**PROBLEM:** Look through the records below for the line with "removal/replacement | Case must be partially removed |". Return that line and each one after it up to and including the line with "# Known limitations", exactly.

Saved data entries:
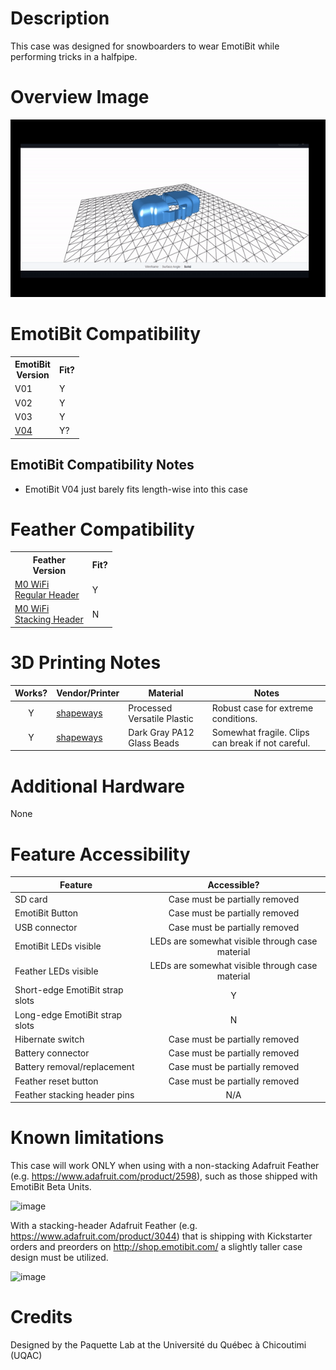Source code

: # Description
This case was designed for snowboarders to wear EmotiBit while performing tricks in a halfpipe. 

# Overview Image
![](./assets/overview_image.gif)

# EmotiBit Compatibility
<!--- This table is written in minified html to permit scraping into a sub-table in the root EmotiBit_Cases/readme.md -->
<table><tr><th>EmotiBit<br>Version</th><th>Fit?</th></tr><tr><td>V01</td><td>Y</td></tr><tr><td>V02</td><td>Y</td></tr><tr><td>V03</td><td>Y</td></tr><tr><td><a href=https://github.com/EmotiBit/EmotiBit_Cases/tree/feat-reorg-cases/EmotiBit_3D_Models/V04>V04</a></td><td>Y?</td></tr></table>

## EmotiBit Compatibility Notes
- EmotiBit V04 just barely fits length-wise into this case

# Feather Compatibility
<!--- This table is written in minified html to permit scraping into a sub-table in the root EmotiBit_Cases/readme.md -->
<table><tr><th>Feather<br>Version</th><th>Fit?</th></tr><tr><td><a href=https://www.adafruit.com/product/2598>M0 WiFi<br>Regular Header</a></td><td>Y</td></tr><tr><td><a href=https://www.adafruit.com/product/3044>M0 WiFi<br>Stacking Header</a></td><td>N</td></tr></table>

# 3D Printing Notes
| Works? | Vendor/Printer | Material | Notes |
| :----: | ------ | ------ | ------ |
| Y | [shapeways](https://www.shapeways.com/) | Processed Versatile Plastic | Robust case for extreme conditions. |
| Y | [shapeways](https://www.shapeways.com/) | Dark Gray PA12 Glass Beads | Somewhat fragile. Clips can break if not careful. |

# Additional Hardware
None

# Feature Accessibility
| Feature | Accessible? |
| ------ | :----: |
| SD card | Case must be partially removed |
| EmotiBit Button | Case must be partially removed |
| USB connector | Case must be partially removed |
| EmotiBit LEDs visible | LEDs are somewhat visible through case material |
| Feather LEDs visible | LEDs are somewhat visible through case material |
| Short-edge EmotiBit strap slots | Y |
| Long-edge EmotiBit strap slots  | N |
| Hibernate switch | Case must be partially removed |
| Battery connector | Case must be partially removed |
| Battery removal/replacement | Case must be partially removed |
| Feather reset button | Case must be partially removed |
| Feather stacking header pins | N/A |

# Known limitations
This case will work ONLY when using with a non-stacking Adafruit Feather (e.g. https://www.adafruit.com/product/2598), such as those shipped with EmotiBit Beta Units.

![image](https://user-images.githubusercontent.com/537062/154559508-3f8db637-875d-4ec1-a158-826584fe21fa.png)

With a stacking-header Adafruit Feather (e.g. https://www.adafruit.com/product/3044) that is shipping with Kickstarter orders and preorders on http://shop.emotibit.com/ a slightly taller case design must be utilized.

![image](https://user-images.githubusercontent.com/537062/154559660-09ad3236-1e44-480a-bae4-85da642940e3.png)

# Credits
Designed by the Paquette Lab at the Université du Québec à Chicoutimi (UQAC)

**RESPONSE BOX:**
| Battery removal/replacement | Case must be partially removed |
| Feather reset button | Case must be partially removed |
| Feather stacking header pins | N/A |

# Known limitations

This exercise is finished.